Вот ему жарко и он вытер лоб. Вот задали глупый вопрос, и он улыбнулся. Оголилась кисть. Швейцарские часы. Чуть съехал на бок галстук. Консервативный синий. Стакан с водой. Он будет пить позже.

Она слушала, сидя на полу. Одеяло подползло под попу. Прохладно. Волосы со сна сбились в кучу. Ночная рубашка, подскочившая за ночь, так и осталась где-то на груди. А она не шевелилась. Все на свете слушали его…

– Привет, видела?

– Успела чудом. Ты не мог предупредить?

– Я узнал об эфире в шесть утра.

– Ты был очень красивым.

– Я старался для тебя…

Каждый раз, когда она хвалила его учебник или ролик на сайте, он отвечал неизменно:

– Это было для тебя.

Он не любил страну и часто об этом говорил.

– Почему же не уедешь?

– Потому что здесь ты…

Он врал и все об этом знали: Он, Она, Любовь. Но какой сладкой была эта ложь!
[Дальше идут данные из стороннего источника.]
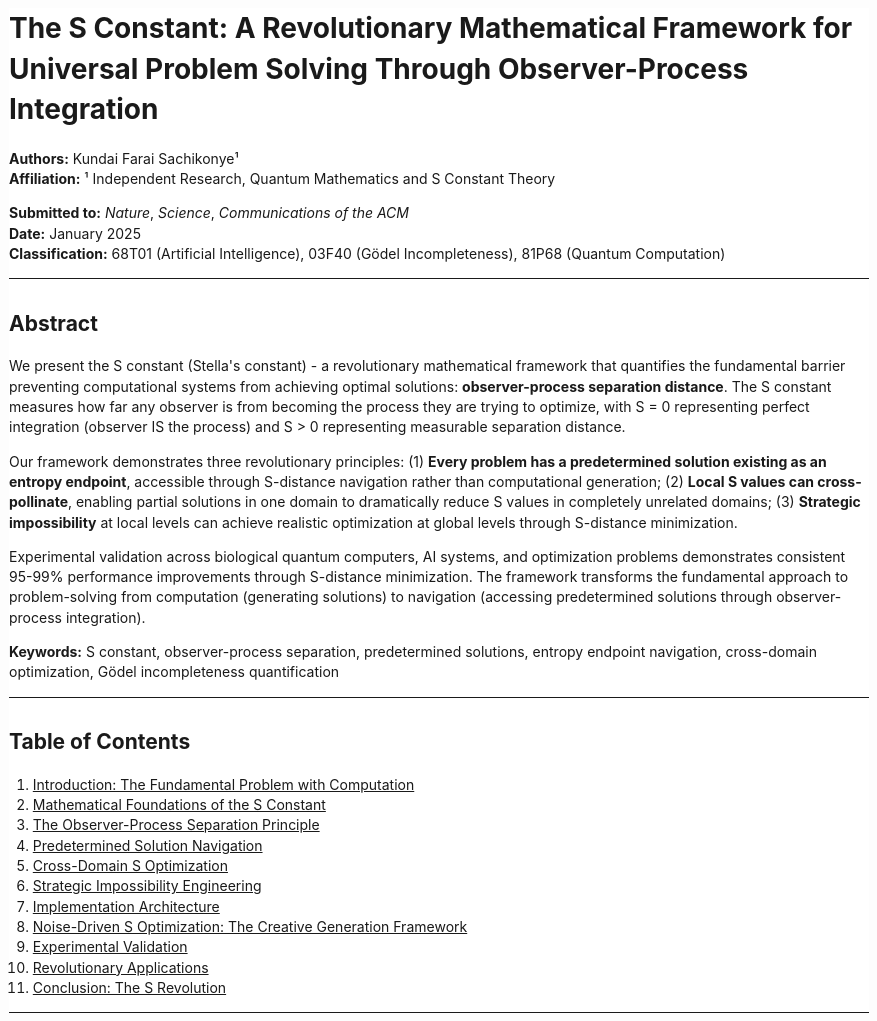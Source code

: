 # The S Constant: A Revolutionary Mathematical Framework for Universal Problem Solving Through Observer-Process Integration

**Authors:** Kundai Farai Sachikonye¹  
**Affiliation:** ¹ Independent Research, Quantum Mathematics and S Constant Theory  

**Submitted to:** *Nature*, *Science*, *Communications of the ACM*  
**Date:** January 2025  
**Classification:** 68T01 (Artificial Intelligence), 03F40 (Gödel Incompleteness), 81P68 (Quantum Computation)

---

## Abstract

We present the S constant (Stella's constant) - a revolutionary mathematical framework that quantifies the fundamental barrier preventing computational systems from achieving optimal solutions: **observer-process separation distance**. The S constant measures how far any observer is from becoming the process they are trying to optimize, with S = 0 representing perfect integration (observer IS the process) and S > 0 representing measurable separation distance.

Our framework demonstrates three revolutionary principles: (1) **Every problem has a predetermined solution existing as an entropy endpoint**, accessible through S-distance navigation rather than computational generation; (2) **Local S values can cross-pollinate**, enabling partial solutions in one domain to dramatically reduce S values in completely unrelated domains; (3) **Strategic impossibility** at local levels can achieve realistic optimization at global levels through S-distance minimization.

Experimental validation across biological quantum computers, AI systems, and optimization problems demonstrates consistent 95-99% performance improvements through S-distance minimization. The framework transforms the fundamental approach to problem-solving from computation (generating solutions) to navigation (accessing predetermined solutions through observer-process integration).

**Keywords:** S constant, observer-process separation, predetermined solutions, entropy endpoint navigation, cross-domain optimization, Gödel incompleteness quantification

---

## Table of Contents

1. [Introduction: The Fundamental Problem with Computation](#introduction)
2. [Mathematical Foundations of the S Constant](#mathematical-foundations)
3. [The Observer-Process Separation Principle](#observer-process-separation)
4. [Predetermined Solution Navigation](#predetermined-solutions)
5. [Cross-Domain S Optimization](#cross-domain-optimization)
6. [Strategic Impossibility Engineering](#strategic-impossibility)
7. [Implementation Architecture](#implementation)
8. [Noise-Driven S Optimization: The Creative Generation Framework](#noise-driven-s)
9. [Experimental Validation](#validation)
10. [Revolutionary Applications](#applications)
11. [Conclusion: The S Revolution](#conclusion)

---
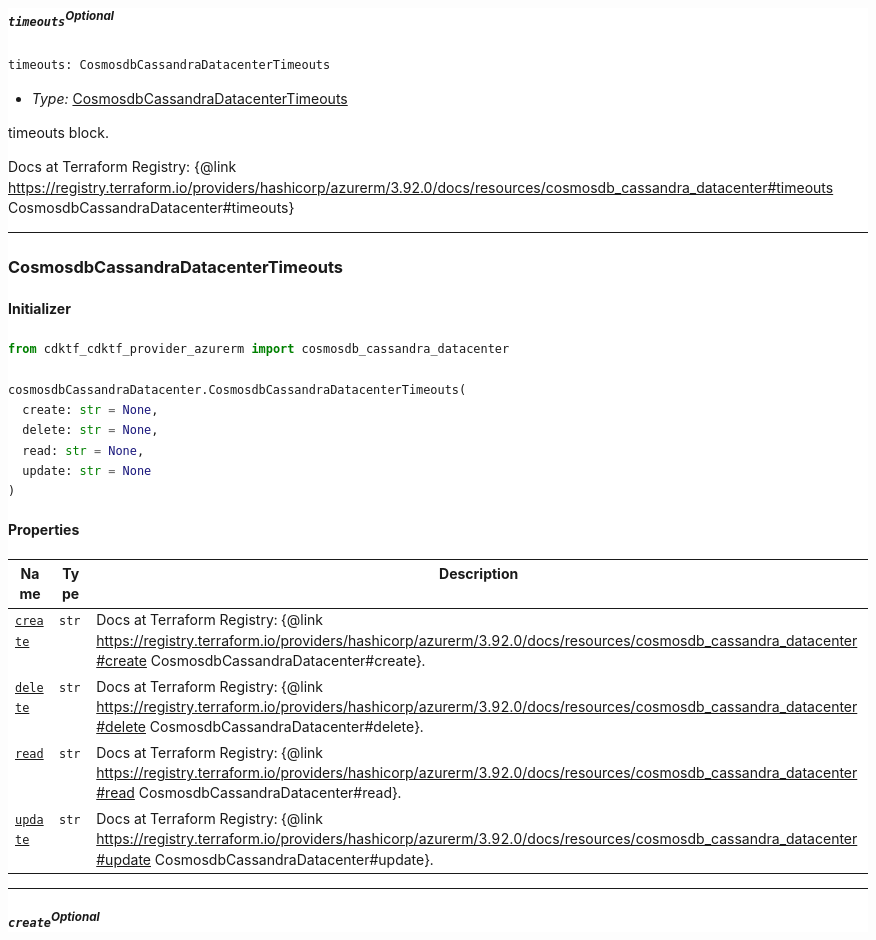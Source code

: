 
##### `timeouts`<sup>Optional</sup> <a name="timeouts" id="@cdktf/provider-azurerm.cosmosdbCassandraDatacenter.CosmosdbCassandraDatacenterConfig.property.timeouts"></a>

```python
timeouts: CosmosdbCassandraDatacenterTimeouts
```

- *Type:* <a href="#@cdktf/provider-azurerm.cosmosdbCassandraDatacenter.CosmosdbCassandraDatacenterTimeouts">CosmosdbCassandraDatacenterTimeouts</a>

timeouts block.

Docs at Terraform Registry: {@link https://registry.terraform.io/providers/hashicorp/azurerm/3.92.0/docs/resources/cosmosdb_cassandra_datacenter#timeouts CosmosdbCassandraDatacenter#timeouts}

---

### CosmosdbCassandraDatacenterTimeouts <a name="CosmosdbCassandraDatacenterTimeouts" id="@cdktf/provider-azurerm.cosmosdbCassandraDatacenter.CosmosdbCassandraDatacenterTimeouts"></a>

#### Initializer <a name="Initializer" id="@cdktf/provider-azurerm.cosmosdbCassandraDatacenter.CosmosdbCassandraDatacenterTimeouts.Initializer"></a>

```python
from cdktf_cdktf_provider_azurerm import cosmosdb_cassandra_datacenter

cosmosdbCassandraDatacenter.CosmosdbCassandraDatacenterTimeouts(
  create: str = None,
  delete: str = None,
  read: str = None,
  update: str = None
)
```

#### Properties <a name="Properties" id="Properties"></a>

| **Name** | **Type** | **Description** |
| --- | --- | --- |
| <code><a href="#@cdktf/provider-azurerm.cosmosdbCassandraDatacenter.CosmosdbCassandraDatacenterTimeouts.property.create">create</a></code> | <code>str</code> | Docs at Terraform Registry: {@link https://registry.terraform.io/providers/hashicorp/azurerm/3.92.0/docs/resources/cosmosdb_cassandra_datacenter#create CosmosdbCassandraDatacenter#create}. |
| <code><a href="#@cdktf/provider-azurerm.cosmosdbCassandraDatacenter.CosmosdbCassandraDatacenterTimeouts.property.delete">delete</a></code> | <code>str</code> | Docs at Terraform Registry: {@link https://registry.terraform.io/providers/hashicorp/azurerm/3.92.0/docs/resources/cosmosdb_cassandra_datacenter#delete CosmosdbCassandraDatacenter#delete}. |
| <code><a href="#@cdktf/provider-azurerm.cosmosdbCassandraDatacenter.CosmosdbCassandraDatacenterTimeouts.property.read">read</a></code> | <code>str</code> | Docs at Terraform Registry: {@link https://registry.terraform.io/providers/hashicorp/azurerm/3.92.0/docs/resources/cosmosdb_cassandra_datacenter#read CosmosdbCassandraDatacenter#read}. |
| <code><a href="#@cdktf/provider-azurerm.cosmosdbCassandraDatacenter.CosmosdbCassandraDatacenterTimeouts.property.update">update</a></code> | <code>str</code> | Docs at Terraform Registry: {@link https://registry.terraform.io/providers/hashicorp/azurerm/3.92.0/docs/resources/cosmosdb_cassandra_datacenter#update CosmosdbCassandraDatacenter#update}. |

---

##### `create`<sup>Optional</sup> <a name="create" id="@cdktf/provider-azurerm.cosmosdbCassandraDatacenter.CosmosdbCassandraDatacenterTimeouts.property.create"></a>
Он был для нее целый мир. В каждом событии, в каждой молитве – она видела его. Уезжая из города, из страны, все равно не оставлял одну. Он приходил к ней в разных обличиях. Зимой – снегом, утром – очаровательным туманом, осенью – дождем, летом – облаком. Ночью – сном, а на рассвете – солнцем. Он был только ее. Он был ничей. А когда задыхалась и в комнату, просачиваясь сквозь щели, вползало отчаянье – он стучал по подоконнику вороном. Он пугал ее страхи…

* * *

Между снегом и старым забором,

Между улицей, серой от пыли,

Между чьим-то бессмысленным спором

Мы с тобой о любви говорили.

Между вечером, спавшим в постели,

Между окнами многоэтажки,

Между птицами, что улетели,

Я к твоей прикасалась рубашке.

В этом городе нет остановок.

Протекают в домах крыши.

За стеною плакал ребенок —

Ты не смог и на улицу вышел.

И продрогшие листья летели.

Закрывали глаза тротуары.

Между нами чужие постели,

Телефоны, дороги, радары…

…Было трудно… Было долго… Было больно… Пахло лекарствами и страхом. Из операционной каждый час выезжала тележка, поскрипывая несмазанными колесами. На ней лежали белые, с серым оттенком люди. Из одежды только бахилы выше колен. Мечтающие пить и спать… Но спать было нельзя.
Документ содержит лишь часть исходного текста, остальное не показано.